## RECORDS PROVIDED
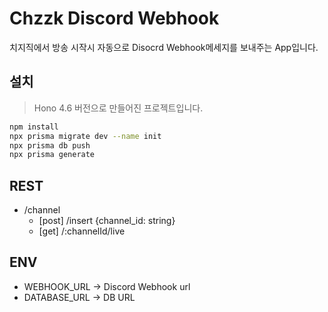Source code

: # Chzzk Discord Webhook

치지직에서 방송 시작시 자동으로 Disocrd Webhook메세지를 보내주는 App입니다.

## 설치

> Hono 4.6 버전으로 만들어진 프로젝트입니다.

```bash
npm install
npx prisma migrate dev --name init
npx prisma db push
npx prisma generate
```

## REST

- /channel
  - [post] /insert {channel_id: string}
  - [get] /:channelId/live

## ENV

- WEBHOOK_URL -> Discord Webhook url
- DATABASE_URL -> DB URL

==

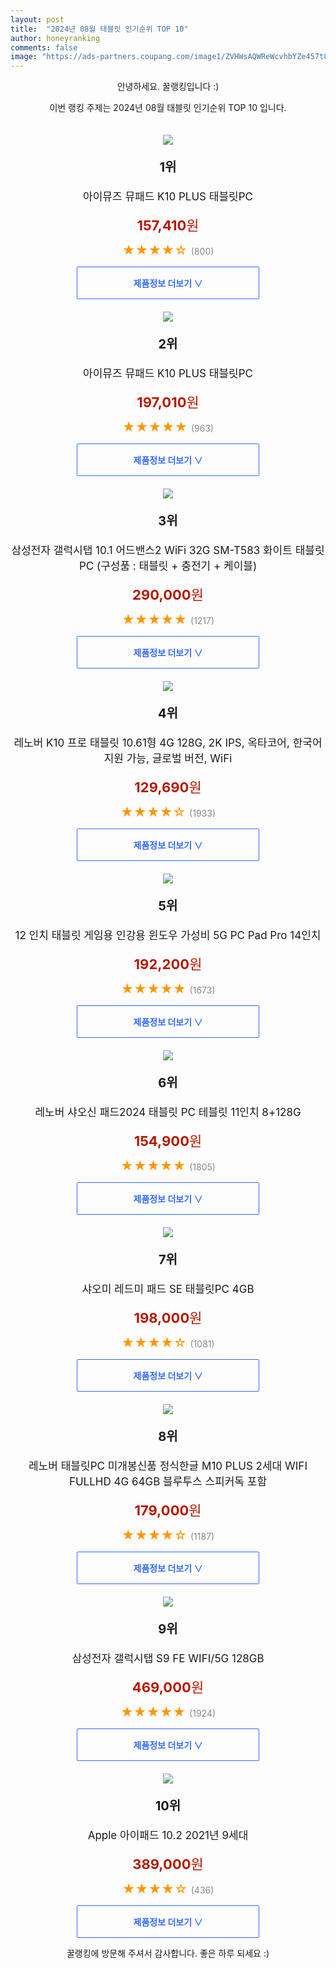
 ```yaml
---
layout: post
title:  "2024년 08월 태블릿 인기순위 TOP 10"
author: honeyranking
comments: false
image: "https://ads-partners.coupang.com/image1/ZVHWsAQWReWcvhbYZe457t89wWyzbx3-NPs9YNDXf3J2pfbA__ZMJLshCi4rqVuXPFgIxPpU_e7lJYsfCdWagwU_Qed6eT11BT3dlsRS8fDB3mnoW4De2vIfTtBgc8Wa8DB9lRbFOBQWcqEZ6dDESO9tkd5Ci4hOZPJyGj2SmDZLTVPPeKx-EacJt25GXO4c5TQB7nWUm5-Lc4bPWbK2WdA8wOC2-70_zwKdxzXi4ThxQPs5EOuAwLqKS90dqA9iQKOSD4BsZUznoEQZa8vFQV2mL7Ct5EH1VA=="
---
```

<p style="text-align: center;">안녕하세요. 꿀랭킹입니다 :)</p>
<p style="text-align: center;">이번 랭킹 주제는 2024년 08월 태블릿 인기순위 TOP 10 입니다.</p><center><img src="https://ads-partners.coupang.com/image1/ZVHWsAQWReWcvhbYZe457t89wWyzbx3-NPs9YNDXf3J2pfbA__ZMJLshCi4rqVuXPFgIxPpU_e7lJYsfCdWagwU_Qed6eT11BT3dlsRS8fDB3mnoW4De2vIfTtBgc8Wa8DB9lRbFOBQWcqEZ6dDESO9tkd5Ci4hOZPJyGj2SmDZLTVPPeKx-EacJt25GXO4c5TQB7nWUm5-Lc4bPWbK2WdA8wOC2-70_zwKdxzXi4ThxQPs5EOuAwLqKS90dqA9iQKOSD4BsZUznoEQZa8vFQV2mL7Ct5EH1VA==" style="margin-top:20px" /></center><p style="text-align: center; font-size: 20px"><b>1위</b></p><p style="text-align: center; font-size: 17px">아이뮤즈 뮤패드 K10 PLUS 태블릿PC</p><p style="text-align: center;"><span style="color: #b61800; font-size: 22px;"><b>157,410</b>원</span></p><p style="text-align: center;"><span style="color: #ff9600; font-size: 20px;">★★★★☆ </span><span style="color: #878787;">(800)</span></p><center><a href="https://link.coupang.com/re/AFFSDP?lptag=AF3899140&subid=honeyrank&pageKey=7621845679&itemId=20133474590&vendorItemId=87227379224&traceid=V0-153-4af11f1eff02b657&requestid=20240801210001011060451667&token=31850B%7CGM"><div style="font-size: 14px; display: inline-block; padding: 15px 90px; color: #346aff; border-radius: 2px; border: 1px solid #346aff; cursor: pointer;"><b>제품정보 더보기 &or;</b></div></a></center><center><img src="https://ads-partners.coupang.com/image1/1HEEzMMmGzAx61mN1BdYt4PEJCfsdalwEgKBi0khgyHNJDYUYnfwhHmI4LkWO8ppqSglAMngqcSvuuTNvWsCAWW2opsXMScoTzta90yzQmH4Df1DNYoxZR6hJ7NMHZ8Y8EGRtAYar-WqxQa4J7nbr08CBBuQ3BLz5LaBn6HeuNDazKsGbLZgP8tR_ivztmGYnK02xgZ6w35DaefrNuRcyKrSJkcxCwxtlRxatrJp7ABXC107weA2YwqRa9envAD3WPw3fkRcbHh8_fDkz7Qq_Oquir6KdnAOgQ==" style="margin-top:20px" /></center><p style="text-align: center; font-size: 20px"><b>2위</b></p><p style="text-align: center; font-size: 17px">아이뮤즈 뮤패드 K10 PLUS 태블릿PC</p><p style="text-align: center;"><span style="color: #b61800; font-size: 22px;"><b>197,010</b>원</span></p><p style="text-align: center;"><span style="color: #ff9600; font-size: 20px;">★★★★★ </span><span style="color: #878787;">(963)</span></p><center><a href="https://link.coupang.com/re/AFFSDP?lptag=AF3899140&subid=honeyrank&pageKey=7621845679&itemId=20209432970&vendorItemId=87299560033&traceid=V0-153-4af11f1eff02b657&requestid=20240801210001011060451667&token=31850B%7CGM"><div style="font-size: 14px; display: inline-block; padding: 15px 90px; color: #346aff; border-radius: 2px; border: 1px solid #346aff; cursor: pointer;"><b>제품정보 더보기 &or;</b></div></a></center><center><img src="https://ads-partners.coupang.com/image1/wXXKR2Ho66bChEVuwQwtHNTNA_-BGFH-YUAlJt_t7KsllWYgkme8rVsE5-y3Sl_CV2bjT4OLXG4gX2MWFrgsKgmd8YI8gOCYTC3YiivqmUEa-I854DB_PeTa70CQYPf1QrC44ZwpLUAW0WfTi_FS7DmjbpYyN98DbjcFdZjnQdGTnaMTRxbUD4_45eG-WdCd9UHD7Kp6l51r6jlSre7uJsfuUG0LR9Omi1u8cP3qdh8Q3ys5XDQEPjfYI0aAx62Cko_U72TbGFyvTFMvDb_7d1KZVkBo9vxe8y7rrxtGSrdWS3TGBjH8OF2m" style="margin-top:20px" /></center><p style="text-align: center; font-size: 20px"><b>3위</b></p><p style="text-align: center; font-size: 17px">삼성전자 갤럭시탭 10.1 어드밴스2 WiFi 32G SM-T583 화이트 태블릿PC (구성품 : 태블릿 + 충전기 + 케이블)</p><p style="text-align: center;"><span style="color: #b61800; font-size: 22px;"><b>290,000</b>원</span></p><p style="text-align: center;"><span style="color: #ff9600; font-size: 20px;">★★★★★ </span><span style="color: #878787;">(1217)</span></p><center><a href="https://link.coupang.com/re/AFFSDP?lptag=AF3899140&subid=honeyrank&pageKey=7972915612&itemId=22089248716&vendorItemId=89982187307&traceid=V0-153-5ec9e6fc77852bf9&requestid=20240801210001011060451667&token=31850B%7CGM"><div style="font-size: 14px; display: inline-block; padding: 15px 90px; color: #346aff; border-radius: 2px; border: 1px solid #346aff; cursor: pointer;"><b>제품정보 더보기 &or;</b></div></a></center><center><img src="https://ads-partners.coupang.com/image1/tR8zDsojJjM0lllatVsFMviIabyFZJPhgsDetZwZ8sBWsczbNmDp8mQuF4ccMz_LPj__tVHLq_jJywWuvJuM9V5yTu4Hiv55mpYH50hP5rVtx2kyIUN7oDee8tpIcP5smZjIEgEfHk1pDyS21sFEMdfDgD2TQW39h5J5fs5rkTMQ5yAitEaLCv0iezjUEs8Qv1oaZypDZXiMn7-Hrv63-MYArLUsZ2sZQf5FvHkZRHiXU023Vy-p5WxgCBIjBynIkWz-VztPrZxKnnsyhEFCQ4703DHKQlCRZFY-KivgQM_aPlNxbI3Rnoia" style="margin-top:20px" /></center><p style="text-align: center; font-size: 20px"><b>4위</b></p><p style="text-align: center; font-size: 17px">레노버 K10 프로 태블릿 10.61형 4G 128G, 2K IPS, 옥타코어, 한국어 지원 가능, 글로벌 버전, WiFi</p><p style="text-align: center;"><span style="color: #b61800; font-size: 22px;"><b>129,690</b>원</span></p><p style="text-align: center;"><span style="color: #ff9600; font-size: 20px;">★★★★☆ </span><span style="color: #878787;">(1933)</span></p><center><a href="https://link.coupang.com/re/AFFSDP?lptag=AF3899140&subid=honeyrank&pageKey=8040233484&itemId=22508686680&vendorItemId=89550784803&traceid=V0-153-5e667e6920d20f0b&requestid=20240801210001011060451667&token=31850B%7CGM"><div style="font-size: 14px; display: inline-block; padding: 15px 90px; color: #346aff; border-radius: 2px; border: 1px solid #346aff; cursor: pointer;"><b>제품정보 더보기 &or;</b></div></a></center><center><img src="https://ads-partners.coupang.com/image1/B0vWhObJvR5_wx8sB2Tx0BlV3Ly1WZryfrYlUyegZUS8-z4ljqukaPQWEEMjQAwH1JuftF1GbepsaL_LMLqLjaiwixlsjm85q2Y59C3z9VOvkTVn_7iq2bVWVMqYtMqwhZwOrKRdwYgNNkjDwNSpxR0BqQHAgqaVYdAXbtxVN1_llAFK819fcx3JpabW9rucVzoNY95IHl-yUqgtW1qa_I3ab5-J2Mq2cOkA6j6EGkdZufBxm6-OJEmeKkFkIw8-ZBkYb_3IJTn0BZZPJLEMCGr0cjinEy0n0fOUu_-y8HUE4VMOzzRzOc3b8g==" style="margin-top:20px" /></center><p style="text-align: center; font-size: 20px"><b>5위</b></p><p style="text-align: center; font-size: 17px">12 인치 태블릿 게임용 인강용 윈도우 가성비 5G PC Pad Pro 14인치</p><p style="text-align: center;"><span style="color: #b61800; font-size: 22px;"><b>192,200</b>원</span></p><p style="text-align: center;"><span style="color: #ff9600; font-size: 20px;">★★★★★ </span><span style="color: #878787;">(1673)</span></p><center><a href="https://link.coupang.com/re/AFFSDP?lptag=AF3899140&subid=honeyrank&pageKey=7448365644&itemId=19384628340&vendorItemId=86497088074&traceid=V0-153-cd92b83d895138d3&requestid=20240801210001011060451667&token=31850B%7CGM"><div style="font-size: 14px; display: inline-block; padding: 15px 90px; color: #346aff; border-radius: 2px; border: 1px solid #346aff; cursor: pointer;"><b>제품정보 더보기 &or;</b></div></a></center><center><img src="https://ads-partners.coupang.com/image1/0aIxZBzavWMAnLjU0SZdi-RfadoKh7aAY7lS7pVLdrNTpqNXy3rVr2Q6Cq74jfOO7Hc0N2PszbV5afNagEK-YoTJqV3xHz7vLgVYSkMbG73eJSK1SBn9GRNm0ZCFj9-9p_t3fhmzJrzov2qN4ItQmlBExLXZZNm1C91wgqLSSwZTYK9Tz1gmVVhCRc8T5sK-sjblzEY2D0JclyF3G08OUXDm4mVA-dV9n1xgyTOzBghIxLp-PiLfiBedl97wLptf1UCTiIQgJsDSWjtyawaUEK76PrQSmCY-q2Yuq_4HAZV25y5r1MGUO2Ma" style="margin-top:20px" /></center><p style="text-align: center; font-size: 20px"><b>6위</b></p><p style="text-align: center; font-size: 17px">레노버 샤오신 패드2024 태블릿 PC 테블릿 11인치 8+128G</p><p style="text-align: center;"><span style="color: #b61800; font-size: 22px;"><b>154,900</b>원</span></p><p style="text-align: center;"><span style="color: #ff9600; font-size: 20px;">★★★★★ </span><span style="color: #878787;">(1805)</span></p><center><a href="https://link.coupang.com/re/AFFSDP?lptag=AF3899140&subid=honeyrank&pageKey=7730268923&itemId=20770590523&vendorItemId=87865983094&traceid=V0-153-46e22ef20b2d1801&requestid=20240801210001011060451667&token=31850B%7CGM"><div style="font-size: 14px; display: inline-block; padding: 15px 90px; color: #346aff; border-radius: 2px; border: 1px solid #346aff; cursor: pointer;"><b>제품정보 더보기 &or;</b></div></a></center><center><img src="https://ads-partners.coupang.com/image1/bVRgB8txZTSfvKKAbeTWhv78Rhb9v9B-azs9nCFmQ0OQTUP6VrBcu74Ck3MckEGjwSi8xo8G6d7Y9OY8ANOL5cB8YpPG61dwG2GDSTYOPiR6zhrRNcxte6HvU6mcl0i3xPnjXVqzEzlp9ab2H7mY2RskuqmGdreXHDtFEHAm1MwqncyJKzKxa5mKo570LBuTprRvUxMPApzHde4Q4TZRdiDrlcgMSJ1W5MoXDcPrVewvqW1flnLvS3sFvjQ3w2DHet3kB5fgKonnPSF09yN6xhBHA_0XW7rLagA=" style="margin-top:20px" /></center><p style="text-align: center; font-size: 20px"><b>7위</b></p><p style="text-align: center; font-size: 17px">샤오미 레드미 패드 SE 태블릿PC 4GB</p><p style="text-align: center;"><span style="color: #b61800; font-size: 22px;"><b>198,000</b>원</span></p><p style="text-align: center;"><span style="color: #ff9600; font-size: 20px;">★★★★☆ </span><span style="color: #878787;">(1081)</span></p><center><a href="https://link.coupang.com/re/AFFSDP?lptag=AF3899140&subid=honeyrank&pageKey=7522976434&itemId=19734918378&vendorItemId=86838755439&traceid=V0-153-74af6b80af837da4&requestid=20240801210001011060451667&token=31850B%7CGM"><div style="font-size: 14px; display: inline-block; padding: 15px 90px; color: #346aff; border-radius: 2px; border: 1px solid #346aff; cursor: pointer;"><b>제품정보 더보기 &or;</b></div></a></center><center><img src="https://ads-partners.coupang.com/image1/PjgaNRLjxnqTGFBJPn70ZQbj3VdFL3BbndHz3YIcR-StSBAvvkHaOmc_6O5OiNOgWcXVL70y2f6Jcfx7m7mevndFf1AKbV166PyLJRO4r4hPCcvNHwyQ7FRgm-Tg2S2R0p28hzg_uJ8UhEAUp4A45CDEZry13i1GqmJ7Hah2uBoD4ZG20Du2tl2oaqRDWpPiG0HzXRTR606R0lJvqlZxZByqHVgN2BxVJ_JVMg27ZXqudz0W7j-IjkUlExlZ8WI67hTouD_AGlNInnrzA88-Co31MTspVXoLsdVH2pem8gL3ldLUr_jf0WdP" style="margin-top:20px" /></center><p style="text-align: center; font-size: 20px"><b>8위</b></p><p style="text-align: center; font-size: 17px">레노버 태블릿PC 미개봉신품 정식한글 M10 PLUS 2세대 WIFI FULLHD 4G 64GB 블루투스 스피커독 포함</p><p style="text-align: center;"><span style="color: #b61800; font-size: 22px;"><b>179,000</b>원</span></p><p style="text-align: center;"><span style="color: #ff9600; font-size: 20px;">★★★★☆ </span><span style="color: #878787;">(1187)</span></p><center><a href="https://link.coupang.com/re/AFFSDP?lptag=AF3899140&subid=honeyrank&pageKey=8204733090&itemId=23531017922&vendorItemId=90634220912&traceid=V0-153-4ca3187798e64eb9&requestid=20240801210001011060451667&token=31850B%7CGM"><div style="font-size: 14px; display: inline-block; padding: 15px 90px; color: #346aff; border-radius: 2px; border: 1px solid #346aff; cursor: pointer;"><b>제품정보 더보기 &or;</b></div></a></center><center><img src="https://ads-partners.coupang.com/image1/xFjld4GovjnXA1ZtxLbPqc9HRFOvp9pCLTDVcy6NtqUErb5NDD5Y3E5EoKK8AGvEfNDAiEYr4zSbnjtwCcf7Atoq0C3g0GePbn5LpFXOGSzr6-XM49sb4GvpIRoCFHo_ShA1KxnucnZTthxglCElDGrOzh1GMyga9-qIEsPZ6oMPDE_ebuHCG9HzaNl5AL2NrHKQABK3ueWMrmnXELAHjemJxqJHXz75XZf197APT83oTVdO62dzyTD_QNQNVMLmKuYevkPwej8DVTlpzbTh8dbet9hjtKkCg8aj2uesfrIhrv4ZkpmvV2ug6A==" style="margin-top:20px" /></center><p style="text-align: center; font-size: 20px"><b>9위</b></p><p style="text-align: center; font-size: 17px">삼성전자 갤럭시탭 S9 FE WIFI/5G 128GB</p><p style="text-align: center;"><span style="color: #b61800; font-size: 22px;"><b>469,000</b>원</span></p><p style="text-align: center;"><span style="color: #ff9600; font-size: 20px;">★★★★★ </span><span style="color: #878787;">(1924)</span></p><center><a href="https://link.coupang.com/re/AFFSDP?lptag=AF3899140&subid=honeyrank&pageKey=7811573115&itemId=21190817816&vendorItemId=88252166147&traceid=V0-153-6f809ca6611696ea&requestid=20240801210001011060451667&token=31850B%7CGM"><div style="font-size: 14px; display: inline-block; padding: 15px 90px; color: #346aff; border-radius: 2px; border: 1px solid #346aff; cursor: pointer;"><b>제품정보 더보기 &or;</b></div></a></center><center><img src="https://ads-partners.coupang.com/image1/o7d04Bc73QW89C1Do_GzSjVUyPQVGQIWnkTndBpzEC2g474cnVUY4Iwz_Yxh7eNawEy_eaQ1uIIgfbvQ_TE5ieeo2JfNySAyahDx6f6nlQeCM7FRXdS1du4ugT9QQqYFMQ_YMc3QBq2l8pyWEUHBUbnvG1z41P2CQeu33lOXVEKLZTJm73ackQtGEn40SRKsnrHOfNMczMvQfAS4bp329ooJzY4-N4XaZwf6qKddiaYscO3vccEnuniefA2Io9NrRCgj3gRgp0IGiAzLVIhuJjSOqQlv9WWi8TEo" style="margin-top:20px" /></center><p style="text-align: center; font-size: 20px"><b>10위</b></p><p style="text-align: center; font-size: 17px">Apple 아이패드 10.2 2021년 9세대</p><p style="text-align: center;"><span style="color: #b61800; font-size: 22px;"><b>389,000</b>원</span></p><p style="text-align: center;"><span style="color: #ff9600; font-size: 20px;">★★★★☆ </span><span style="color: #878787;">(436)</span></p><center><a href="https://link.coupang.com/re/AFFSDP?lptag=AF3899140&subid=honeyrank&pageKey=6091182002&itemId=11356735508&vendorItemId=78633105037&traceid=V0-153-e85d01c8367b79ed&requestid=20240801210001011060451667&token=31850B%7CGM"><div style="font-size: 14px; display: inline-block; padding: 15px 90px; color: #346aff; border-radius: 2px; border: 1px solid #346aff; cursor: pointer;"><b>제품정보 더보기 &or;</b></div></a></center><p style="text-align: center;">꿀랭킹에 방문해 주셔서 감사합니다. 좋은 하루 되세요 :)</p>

## WHAT IS NEEDED
Looking at the records above, work out how many lines include the word "prisma", then give that number by itself.

## TASK SOLUTION
3